[Collection entries]
········

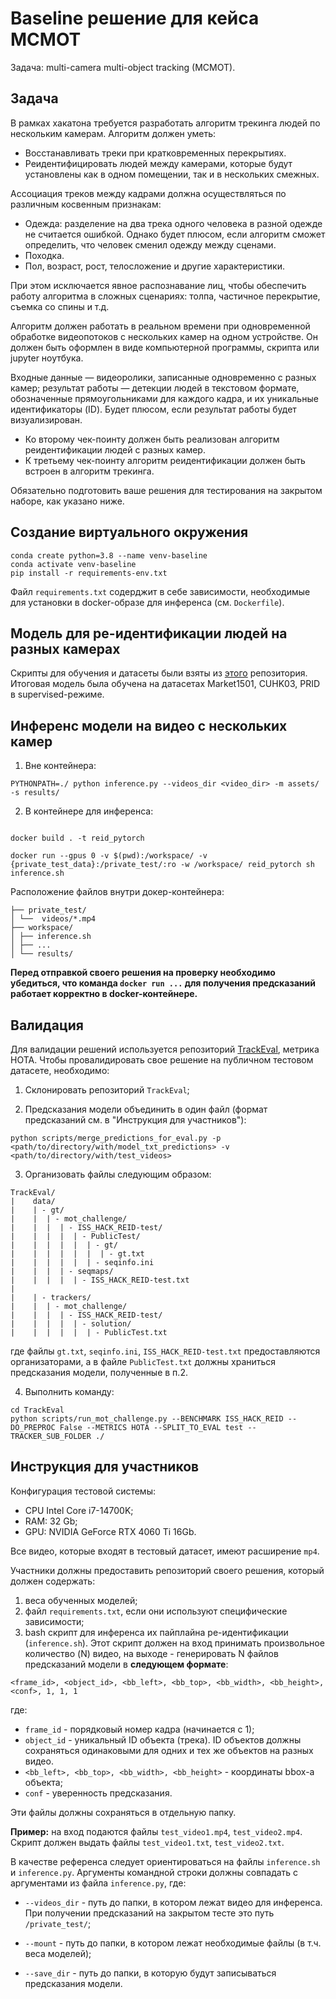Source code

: # Baseline решение для кейса MCMOT

Задача: multi-camera multi-object tracking (MCMOT).

## Задача

В рамках хакатона требуется разработать алгоритм трекинга людей по нескольким камерам. Алгоритм должен уметь:

 - Восстанавливать треки при кратковременных перекрытиях.
 - Реидентифицировать людей между камерами, которые будут установлены как в одном помещении, так и в нескольких смежных.

Ассоциация треков между кадрами должна осуществляться по различным косвенным признакам:
 
 - Одежда: разделение на два трека одного человека в разной одежде не считается ошибкой. Однако будет плюсом, если алгоритм сможет определить, что человек сменил одежду между сценами.
 - Походка.
 - Пол, возраст, рост, телосложение и другие характеристики.

При этом исключается явное распознавание лиц, чтобы обеспечить работу алгоритма в сложных сценариях: толпа, частичное перекрытие, съемка со спины и т.д.

Алгоритм должен работать в реальном времени при одновременной обработке видеопотоков с нескольких камер на одном устройстве. Он должен быть оформлен в виде компьютерной программы, скрипта или jupyter ноутбука.

Входные данные — видеоролики, записанные одновременно с разных камер; результат работы — детекции людей в текстовом формате, обозначенные прямоугольниками для каждого кадра, и их уникальные идентификаторы (ID). Будет плюсом, если результат работы будет визуализирован.
 - Ко второму чек-поинту должен быть реализован алгоритм реидентификации людей с разных камер.
 - К третьему чек-поинту алгоритм реидентификации должен быть встроен в алгоритм трекинга.

Обязательно подготовить ваше решения для тестирования на закрытом наборе, как указано ниже.

## Создание виртуального окружения

```
conda create python=3.8 --name venv-baseline
conda activate venv-baseline
pip install -r requirements-env.txt
```

Файл `requirements.txt` содерджит в себе зависимости, необходимые для установки в docker-образе для инференса (см. `Dockerfile`).


## Модель для ре-идентификации людей на разных камерах

Скрипты для обучения и датасеты были взяты из [этого](https://github.com/chenhao2345/UCR) репозитория. Итоговая модель была обучена на датасетах Market1501, CUHK03, PRID в supervised-режиме.


## Инференс модели на видео с нескольких камер

1. Вне контейнера:
```
PYTHONPATH=./ python inference.py --videos_dir <video_dir> -m assets/ -s results/
```

2. В контейнере для инференса:

```

docker build . -t reid_pytorch

docker run --gpus 0 -v $(pwd):/workspace/ -v {private_test_data}:/private_test/:ro -w /workspace/ reid_pytorch sh inference.sh

```

Расположение файлов внутри докер-контейнера:

```
├── private_test/ 
│ └──  videos/*.mp4
├── workspace/
│ ├── inference.sh
│ ├── ...
│ └── results/
```

**Перед отправкой своего решения на проверку необходимо убедиться, что команда `docker run ...` для получения предсказаний работает корректно в docker-контейнере.**


## Валидация

Для валидации решений используется репозиторий [TrackEval](https://github.com/JonathonLuiten/TrackEval), метрика HOTA. Чтобы провалидировать свое решение на публичном тестовом датасете, необходимо:

1. Склонировать репозиторий `TrackEval`;

2. Предсказания модели объединить в один файл (формат предсказаний см. в "Инструкция для участников"):

```
python scripts/merge_predictions_for_eval.py -p <path/to/directory/with/model_txt_predictions> -v <path/to/directory/with/test_videos>
```

3. Организовать файлы следующим образом:

```
TrackEval/
|    data/
|    | - gt/
|    |  | - mot_challenge/
|    |  |  | - ISS_HACK_REID-test/
|    |  |  |  | - PublicTest/
|    |  |  |  |  | - gt/
|    |  |  |  |  |  | - gt.txt
|    |  |  |  |  | - seqinfo.ini
|    |  |  | - seqmaps/
|    |  |  |  | - ISS_HACK_REID-test.txt
|
|    | - trackers/
|    |  | - mot_challenge/
|    |  |  | - ISS_HACK_REID-test/
|    |  |  |  | - solution/
|    |  |  |  |  | - PublicTest.txt
```

где файлы `gt.txt`, `seqinfo.ini`, `ISS_HACK_REID-test.txt` предоставляются организаторами, а в файле `PublicTest.txt` должны храниться предсказания модели, полученные в п.2.

4. Выполнить команду:

```
cd TrackEval
python scripts/run_mot_challenge.py --BENCHMARK ISS_HACK_REID --DO_PREPROC False --METRICS HOTA --SPLIT_TO_EVAL test --TRACKER_SUB_FOLDER ./
```

## Инструкция для участников

Конфигурация тестовой системы:

- CPU Intel Core i7-14700K;
- RAM: 32 Gb;
- GPU: NVIDIA GeForce RTX 4060 Ti 16Gb.

Все видео, которые входят в тестовый датасет, имеют расширение `mp4`.

 Участники должны предоставить репозиторий своего решения, который должен содержать:

1) веса обученных моделей;
2) файл `requirements.txt`, если они используют специфические зависимости;
3) bash скрипт для инференса их пайплайна ре-идентификации (`inference.sh`). Этот скрипт должен на вход принимать произвольное количество (N) видео, на выходе - генерировать N файлов предсказаний модели в **следующем формате**:

```
<frame_id>, <object_id>, <bb_left>, <bb_top>, <bb_width>, <bb_height>, <conf>, 1, 1, 1
```

где:

- `frame_id` - порядковый номер кадра (начинается с 1);
- `object_id` - уникальный ID объекта (трека). ID объектов должны сохраняться одинаковыми для одних и тех же объектов на разных видео.
- `<bb_left>, <bb_top>, <bb_width>, <bb_height>` - координаты bbox-а объекта;
- `conf` - уверенность предсказания.

Эти файлы должны сохраняться в отдельную папку.

**Пример:** на вход подаются файлы `test_video1.mp4`, `test_video2.mp4`. Скрипт должен выдать файлы `test_video1.txt`, `test_video2.txt`. 

В качестве референса следует ориентироваться на файлы `inference.sh` и `inference.py`.  Аргументы командной строки должны совпадать с аргументами из файла `inference.py`, где:

- `--videos_dir` - путь до папки, в котором лежат видео для инференса. При получении предсказаний на закрытом тесте это  путь `/private_test/`;

- `--mount` -  путь до папки, в котором лежат необходимые файлы (в т.ч. веса моделей);

- `--save_dir` -  путь до папки, в которую будут записываться предсказания модели.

········

Your instructions: Go line by line through the data and copy any that contain "MCMOT".

Exercise response:
: # Baseline решение для кейса MCMOT
Задача: multi-camera multi-object tracking (MCMOT).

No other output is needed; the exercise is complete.